There are a number of ways you can connect with your baby that are pleasurable for you both and can enhance the feeding experience:

  • Enjoying your Magical Hour– the first hour after birth naked belly-to-belly with your baby and experiencing your baby crawl to the breast. Awesome! Moms who ask for and get this uninterrupted time report a not-to-be-missed experience AND say they feel more confident as mothers a year later even if they don’t go on to breastfeed!  These babies also score higher at self-regulating (soothing) at one year of age just from that one seminal experience;
  • Feeding your baby skin-to-skin “at” the breast/chest.  Studies have shown that this can improve digestion and enhance absorption (Uvnas-Moberg et al. 1987; Uvnas-Moberg 2003);
  • Consider using safe donor milk — the undisputed next-best substitute to breastfeeding and pumping;
  • Not being separated from your baby, especially during the hospital stay, and holding her skin-to-skin as much as possible.  Because babies are physiologically not set up for independent life, newborns don’t like to be removed from the  warmth, familiar smells, sights and sounds of its mother and will protest with a very distinctive distress cry (Christenssen et al. 1995). This is often the reason a well-fed baby who has been put down after feeding appears unsatisfied — not because they haven’t had enough milk.  If separation and cries continue, a newborn will go into a ”protest-despair” mode where their bodies produce stress hormones, their heart and breathing rate decrease, and their body temperature falls (Michelsson et al. 1996);
  • Feeding on your baby’s early hunger cues (as opposed to a schedule).  Long before your new baby begins to cry for food, she will let you know that she needs to eat, starting with beginning to squirm in her sleep, then lip smacking, then putting her hands to her mouth or rooting (opening her mouth and trying to latch onto whatever she senses near her cheek), then crying.  Crying is a late feeding cue and should be avoided according the American Academy of Pediatrics;
  • Feeding your baby smaller amounts more frequently.  Newborns stomachs are tiny — the size of a “large shooter marble” on day one, are not capable of stretching (Seammon and Doyle 1920) and can hold less than an ounce comfortably.  They stretch to the about the size of a large walnut by day 3 (Zangen et al. 2001) but still only accommodate about an ounce at a time.  At 2 weeks, their tummies have expanded and they can eat about 2-2.5 ounces per feeding.  Overfilling the tank can cause regurgitation and introduce your baby to an unnatural sense of fullness.  Eating in smaller increments means newborns eat many times per day — 8-12 –not just every 4 hours;
  • Wearing your baby;
  • Sleeping close to your baby;
  • If you have been diagnosed with IGT or some other cause of low milk supply, consider using donor milk and a lactation aid that makes it possible to feed a baby at the breast without a full milk supply.
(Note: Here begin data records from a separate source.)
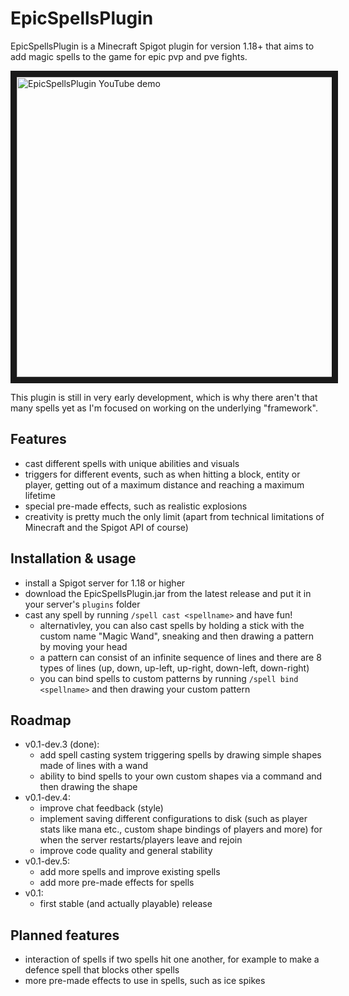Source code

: # EpicSpellsPlugin
EpicSpellsPlugin is a Minecraft Spigot plugin for version 1.18+ that aims to add magic spells to the game for epic pvp and pve fights.

<a href="http://www.youtube.com/watch?feature=player_embedded&v=GhgQbvWPXUk
" target="_blank"><img src="http://img.youtube.com/vi/GhgQbvWPXUk/sddefault.jpg" 
title="EpicSpellsPlugin YouTube demo" width="640" height="480" border="10" /></a>

This plugin is still in very early development, which is why there aren't that many spells yet as I'm focused on working on the underlying "framework".

## Features
- cast different spells with unique abilities and visuals
- triggers for different events, such as when hitting a block, entity or player, getting out of a maximum distance and reaching a maximum lifetime
- special pre-made effects, such as realistic explosions
- creativity is pretty much the only limit (apart from technical limitations of Minecraft and the Spigot API of course)

## Installation & usage
- install a Spigot server for 1.18 or higher
- download the EpicSpellsPlugin.jar from the latest release and put it in your server's `plugins` folder
- cast any spell by running `/spell cast <spellname>` and have fun!
  - alternativley, you can also cast spells by holding a stick with the custom name "Magic Wand", sneaking and then drawing a pattern by moving your head
  - a pattern can consist of an infinite sequence of lines and there are 8 types of lines (up, down, up-left, up-right, down-left, down-right)
  - you can bind spells to custom patterns by running `/spell bind <spellname>` and then drawing your custom pattern

## Roadmap
- v0.1-dev.3 (done):
  - add spell casting system triggering spells by drawing simple shapes made of lines with a wand
  - ability to bind spells to your own custom shapes via a command and then drawing the shape
- v0.1-dev.4:
  - improve chat feedback (style)
  - implement saving different configurations to disk (such as player stats like mana etc., custom shape bindings of players and more) for when the server restarts/players leave and rejoin
  - improve code quality and general stability
- v0.1-dev.5:
  - add more spells and improve existing spells
  - add more pre-made effects for spells
- v0.1:
  - first stable (and actually playable) release

## Planned features
- interaction of spells if two spells hit one another, for example to make a defence spell that blocks other spells
- more pre-made effects to use in spells, such as ice spikes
Danielle Rigg has often said this about not being able to breastfeed:  “If I had gone on to have a third baby, I would still have given us that Magical Hour after birth and let my baby make her way to my barren chest symbolically.  I would have used donor milk and I would have fed her skin-to-skin on my bare chest, gazing into her eyes, as much as possible.”

So go ahead Mom, indulge the both of you –cuddle, snuggle, cherish and savor that baby  whether you are breastfeeding or not!